Re: [PATCH net] bpf, sockmap: Restore sk_prot ops when psock is removed from sockmap

"dongchenchen (A)" <dongchenchen2@xxxxxxxxxx> · Fri, 7 Mar 2025 21:18:14 +0800

On 2025/3/6 13:06, Jiayuan Chen wrote:
On Wed, Mar 05, 2025 at 10:12:43AM +0800, Cong Wang wrote:
On Wed, Mar 05, 2025 at 10:02:34PM +0800, Dong Chenchen wrote:
WARNING: CPU: 0 PID: 6558 at net/core/sock_map.c:1703 sock_map_close+0x3c4/0x480
Modules linked in:
CPU: 0 UID: 0 PID: 6558 Comm: syz-executor.14 Not tainted 6.14.0-rc5+ #238
RIP: 0010:sock_map_close+0x3c4/0x480
Call Trace:
  <TASK>
  inet_release+0x144/0x280
  __sock_release+0xb8/0x270
  sock_close+0x1e/0x30
  __fput+0x3c6/0xb30
  __fput_sync+0x7b/0x90
  __x64_sys_close+0x90/0x120
  do_syscall_64+0x5d/0x170
  entry_SYSCALL_64_after_hwframe+0x76/0x7e

The root cause is:
sock_hash_update_common
   sock_map_unref
     sock_map_del_link
       psock->psock_update_sk_prot(sk, psock, false);
	//false won't restore proto
     sk_psock_put
        rcu_assign_sk_user_data(sk, NULL);
inet_release
   sk->sk_prot->close
     sock_map_close
       WARN(sk->sk_prot->close == sock_map_close)

When psock is removed from sockmap, sock_map_del_link() still set
sk->sk_prot to bpf proto instead of restore it (for incorrect restore
value). sock release will triger warning of sock_map_close() for
recurse after psock drop.
But sk_psock_drop() restores it with sk_psock_restore_proto() after the
psock reference count goes to zero.

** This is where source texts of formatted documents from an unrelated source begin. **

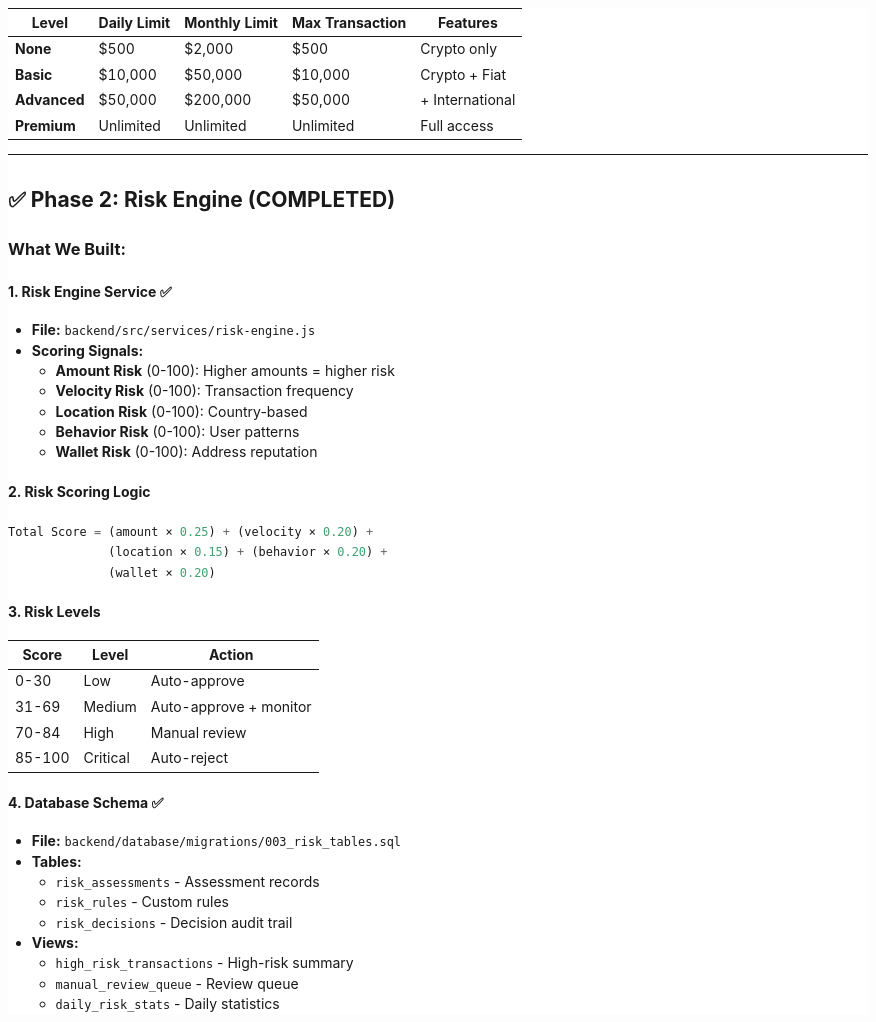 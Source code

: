 | Level | Daily Limit | Monthly Limit | Max Transaction | Features |
|-------|-------------|---------------|-----------------|----------|
| **None** | $500 | $2,000 | $500 | Crypto only |
| **Basic** | $10,000 | $50,000 | $10,000 | Crypto + Fiat |
| **Advanced** | $50,000 | $200,000 | $50,000 | + International |
| **Premium** | Unlimited | Unlimited | Unlimited | Full access |

---

## ✅ Phase 2: Risk Engine (COMPLETED)

### What We Built:

#### 1. **Risk Engine Service** ✅
- **File:** `backend/src/services/risk-engine.js`
- **Scoring Signals:**
  - **Amount Risk** (0-100): Higher amounts = higher risk
  - **Velocity Risk** (0-100): Transaction frequency
  - **Location Risk** (0-100): Country-based
  - **Behavior Risk** (0-100): User patterns
  - **Wallet Risk** (0-100): Address reputation

#### 2. **Risk Scoring Logic**

```javascript
Total Score = (amount × 0.25) + (velocity × 0.20) + 
              (location × 0.15) + (behavior × 0.20) + 
              (wallet × 0.20)
```

#### 3. **Risk Levels**

| Score | Level | Action |
|-------|-------|--------|
| 0-30 | Low | Auto-approve |
| 31-69 | Medium | Auto-approve + monitor |
| 70-84 | High | Manual review |
| 85-100 | Critical | Auto-reject |

#### 4. **Database Schema** ✅
- **File:** `backend/database/migrations/003_risk_tables.sql`
- **Tables:**
  - `risk_assessments` - Assessment records
  - `risk_rules` - Custom rules
  - `risk_decisions` - Decision audit trail
- **Views:**
  - `high_risk_transactions` - High-risk summary
  - `manual_review_queue` - Review queue
  - `daily_risk_stats` - Daily statistics
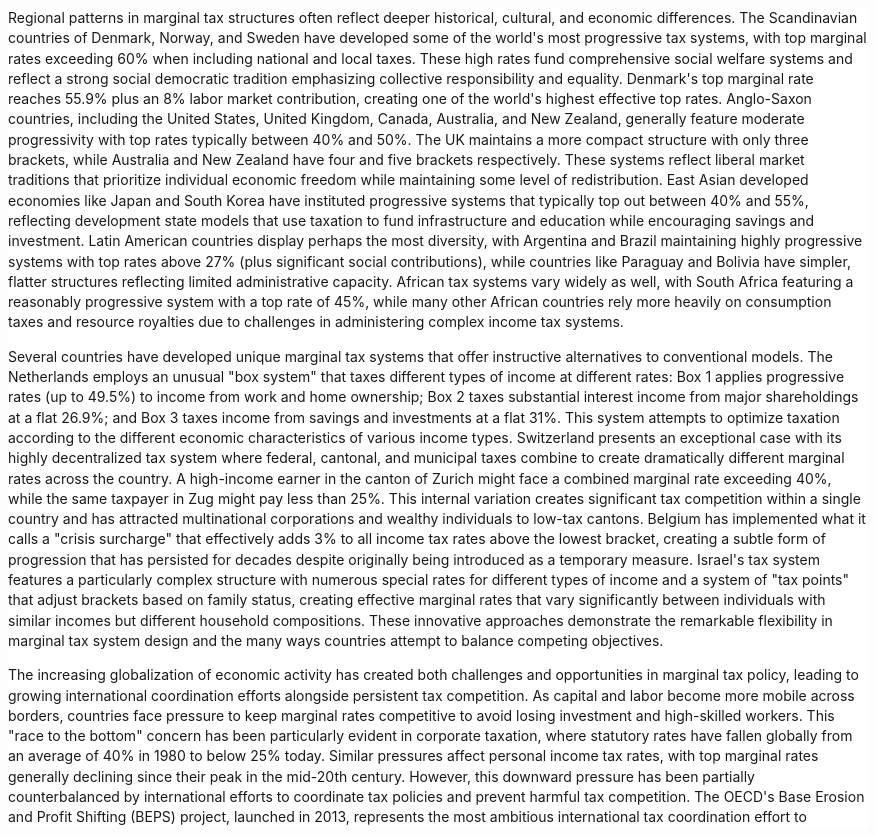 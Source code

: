 Regional patterns in marginal tax structures often reflect deeper historical, cultural, and economic differences. The Scandinavian countries of Denmark, Norway, and Sweden have developed some of the world's most progressive tax systems, with top marginal rates exceeding 60% when including national and local taxes. These high rates fund comprehensive social welfare systems and reflect a strong social democratic tradition emphasizing collective responsibility and equality. Denmark's top marginal rate reaches 55.9% plus an 8% labor market contribution, creating one of the world's highest effective top rates. Anglo-Saxon countries, including the United States, United Kingdom, Canada, Australia, and New Zealand, generally feature moderate progressivity with top rates typically between 40% and 50%. The UK maintains a more compact structure with only three brackets, while Australia and New Zealand have four and five brackets respectively. These systems reflect liberal market traditions that prioritize individual economic freedom while maintaining some level of redistribution. East Asian developed economies like Japan and South Korea have instituted progressive systems that typically top out between 40% and 55%, reflecting development state models that use taxation to fund infrastructure and education while encouraging savings and investment. Latin American countries display perhaps the most diversity, with Argentina and Brazil maintaining highly progressive systems with top rates above 27% (plus significant social contributions), while countries like Paraguay and Bolivia have simpler, flatter structures reflecting limited administrative capacity. African tax systems vary widely as well, with South Africa featuring a reasonably progressive system with a top rate of 45%, while many other African countries rely more heavily on consumption taxes and resource royalties due to challenges in administering complex income tax systems.

Several countries have developed unique marginal tax systems that offer instructive alternatives to conventional models. The Netherlands employs an unusual "box system" that taxes different types of income at different rates: Box 1 applies progressive rates (up to 49.5%) to income from work and home ownership; Box 2 taxes substantial interest income from major shareholdings at a flat 26.9%; and Box 3 taxes income from savings and investments at a flat 31%. This system attempts to optimize taxation according to the different economic characteristics of various income types. Switzerland presents an exceptional case with its highly decentralized tax system where federal, cantonal, and municipal taxes combine to create dramatically different marginal rates across the country. A high-income earner in the canton of Zurich might face a combined marginal rate exceeding 40%, while the same taxpayer in Zug might pay less than 25%. This internal variation creates significant tax competition within a single country and has attracted multinational corporations and wealthy individuals to low-tax cantons. Belgium has implemented what it calls a "crisis surcharge" that effectively adds 3% to all income tax rates above the lowest bracket, creating a subtle form of progression that has persisted for decades despite originally being introduced as a temporary measure. Israel's tax system features a particularly complex structure with numerous special rates for different types of income and a system of "tax points" that adjust brackets based on family status, creating effective marginal rates that vary significantly between individuals with similar incomes but different household compositions. These innovative approaches demonstrate the remarkable flexibility in marginal tax system design and the many ways countries attempt to balance competing objectives.

The increasing globalization of economic activity has created both challenges and opportunities in marginal tax policy, leading to growing international coordination efforts alongside persistent tax competition. As capital and labor become more mobile across borders, countries face pressure to keep marginal rates competitive to avoid losing investment and high-skilled workers. This "race to the bottom" concern has been particularly evident in corporate taxation, where statutory rates have fallen globally from an average of 40% in 1980 to below 25% today. Similar pressures affect personal income tax rates, with top marginal rates generally declining since their peak in the mid-20th century. However, this downward pressure has been partially counterbalanced by international efforts to coordinate tax policies and prevent harmful tax competition. The OECD's Base Erosion and Profit Shifting (BEPS) project, launched in 2013, represents the most ambitious international tax coordination effort to
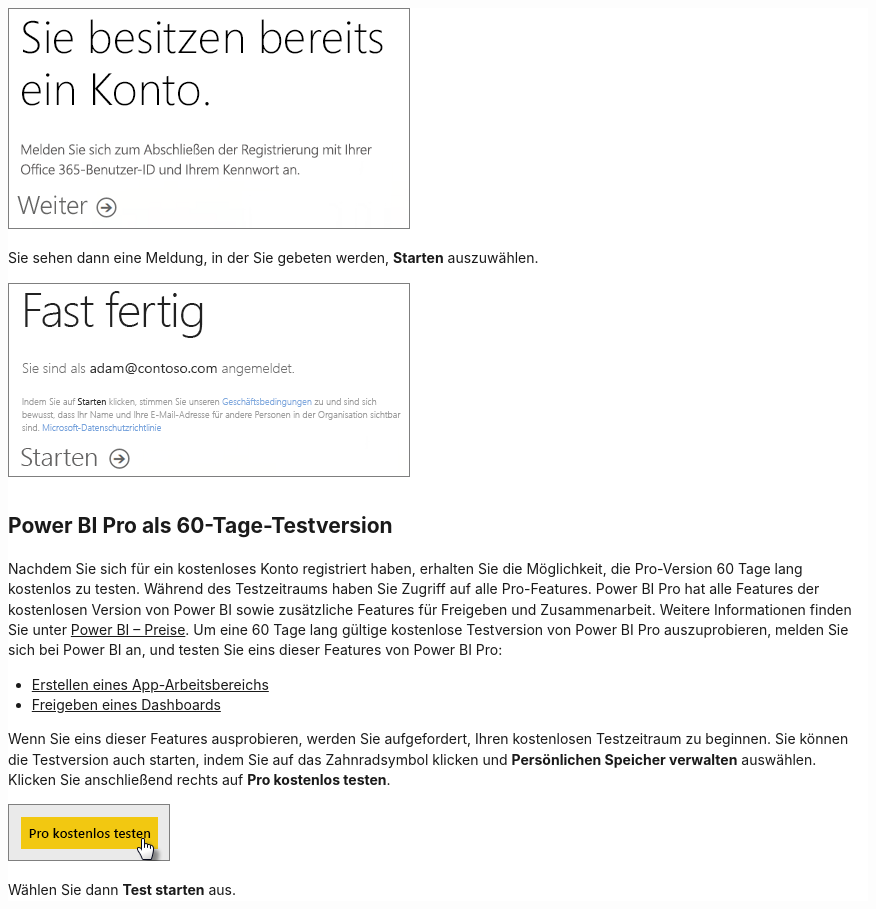 ![](media/service-self-service-signup-for-power-bi/powerbi-free-signup5.png)

Sie sehen dann eine Meldung, in der Sie gebeten werden, **Starten** auszuwählen.

![](media/service-self-service-signup-for-power-bi/powerbi-free-signup6.png)

## <a name="in-service-power-bi-pro-60-day-trial"></a>Power BI Pro als 60-Tage-Testversion
Nachdem Sie sich für ein kostenloses Konto registriert haben, erhalten Sie die Möglichkeit, die Pro-Version 60 Tage lang kostenlos zu testen. Während des Testzeitraums haben Sie Zugriff auf alle Pro-Features. Power BI Pro hat alle Features der kostenlosen Version von Power BI sowie zusätzliche Features für Freigeben und Zusammenarbeit. Weitere Informationen finden Sie unter [Power BI – Preise](https://powerbi.microsoft.com/pricing). Um eine 60 Tage lang gültige kostenlose Testversion von Power BI Pro auszuprobieren, melden Sie sich bei Power BI an, und testen Sie eins dieser Features von Power BI Pro:

* [Erstellen eines App-Arbeitsbereichs](service-create-distribute-apps.md)
* [Freigeben eines Dashboards](service-share-dashboards.md)

Wenn Sie eins dieser Features ausprobieren, werden Sie aufgefordert, Ihren kostenlosen Testzeitraum zu beginnen. Sie können die Testversion auch starten, indem Sie auf das Zahnradsymbol klicken und **Persönlichen Speicher verwalten** auswählen. Klicken Sie anschließend rechts auf **Pro kostenlos testen**.

![](media/service-self-service-signup-for-power-bi/powerbi-pro-trial1.png)

Wählen Sie dann **Test starten** aus.
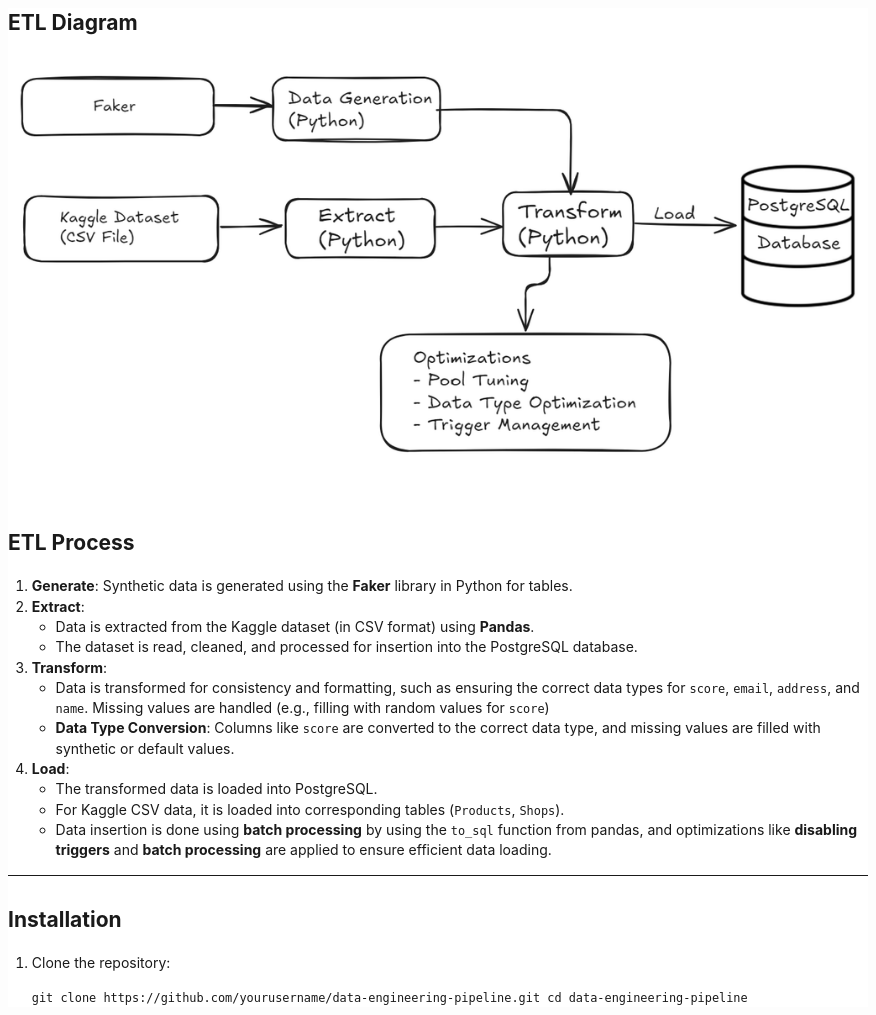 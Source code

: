 ## ETL Diagram
![ETL Process](docs/ETL_Pipeline_Diagram.png)  
## ETL Process
1. **Generate**: Synthetic data is generated using the **Faker** library in Python for tables.
2. **Extract**: 
   - Data is extracted from the Kaggle dataset (in CSV format) using **Pandas**. 
   - The dataset is read, cleaned, and processed for insertion into the PostgreSQL database.
3. **Transform**: 
   - Data is transformed for consistency and formatting, such as ensuring the correct data types for `score`, `email`, `address`, and `name`. Missing values are handled (e.g., filling with random values for `score`)
   - **Data Type Conversion**: Columns like `score` are converted to the correct data type, and  missing values are filled with synthetic or default values.
4. **Load**: 
   - The transformed data is loaded into PostgreSQL.
   - For Kaggle CSV data, it is loaded into corresponding tables (`Products`, `Shops`).
   - Data insertion is done using **batch processing** by using the `to_sql` function from pandas, and optimizations like **disabling triggers** and **batch processing** are applied to ensure efficient data loading.
---

## Installation

1. Clone the repository:
    
    `git clone https://github.com/yourusername/data-engineering-pipeline.git cd data-engineering-pipeline`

So how could the above happen?

By the way, it would be perfect if you could add a test case for it
together with this patch (a followup patch is fine too).

Thanks!
I also have the same question as Cong, and I'll describe it in more detail
here:

'psock->saved_close' is always tcp_close (if your socket is TCP) and will
not change regardless of whether restore is executed or not. So when
entering the function sock_map_close() and encountering
WARN_ON_ONCE(saved_close == sock_map_close), 'saved_close' can only come
from 'saved_close = READ_ONCE(sk->sk_prot)->close'. This means we obtain
sock through psock = sk_psock(sk) and then enter the branch code after
judging it to be null.
'''
sock_map_close()
{
	psock = sk_psock(sk);
	if (likely(psock)) {
		saved_close = psock->saved_close;
	} else {
		saved_close = READ_ONCE(sk->sk_prot)->close;
	}
	WARN_ON_ONCE(saved_close == sock_map_close);
}
'''
However, before psock becomes null, we have actually successfully executed
the restore:
'''
void sk_psock_drop(struct sock *sk, struct sk_psock *psock)
{
     write_lock_bh(&sk->sk_callback_lock);
     sk_psock_restore_proto(sk, psock); // restore correctly
     rcu_assign_sk_user_data(sk, NULL); // set psock null
    ...
}
'''

Passing false to psock_update_sk_prot may be problematic, but it shouldn't
cause the issue described in the commit message.
It may be necessary to provide more information on how sockmap is used to
determine the issue. :)

Thanks.
Thanks for your review!
sk_psock_restore_protofail to restore sk_prot for tcp_ulp set concurrently.

sock_hash_update_common
  sock_map_unref
    sock_map_del_link
                              setsockopt(TCP_ULP)
                                tcp_set_ulp
                                  icsk->icsk_ulp_ops = ulp_ops; //set ulp
    sk_psock_put
      sk_psock_restore_proto
        tcp_bpf_update_proto
          if (inet_csk_has_ulp(sk))
             tls_update
               ctx->sk_proto = p; //not update sk->sk_prot for ulp set
inet_release
  sk->sk_prot->close
    sock_map_close
      WARN(sk->sk_prot->close == sock_map_close)

Maybe we can fix it as:

diff --git a/net/tls/tls_main.c b/net/tls/tls_main.c
index 99ca4465f702..791cc32dccfd 100644
--- a/net/tls/tls_main.c
+++ b/net/tls/tls_main.c
@@ -1025,15 +1025,22 @@ static int tls_init(struct sock *sk)
 static void tls_update(struct sock *sk, struct proto *p,
                       void (*write_space)(struct sock *sk))
 {
+       struct sk_psock *psock = sk_psock(sk);
        struct tls_context *ctx;
+       bool restore = true;

        WARN_ON_ONCE(sk->sk_prot == p);

+       if (psock)
+               restore = !!refcount_read(&psock->refcnt);
+
        ctx = tls_get_ctx(sk);
        if (likely(ctx)) {
                ctx->sk_write_space = write_space;
                ctx->sk_proto = p;
-       } else {
+       }
+
+       if (ctx == NULL || !restore) {
                /* Pairs with lockless read in sk_clone_lock(). */
                WRITE_ONCE(sk->sk_prot, p);
                sk->sk_write_space = write_space;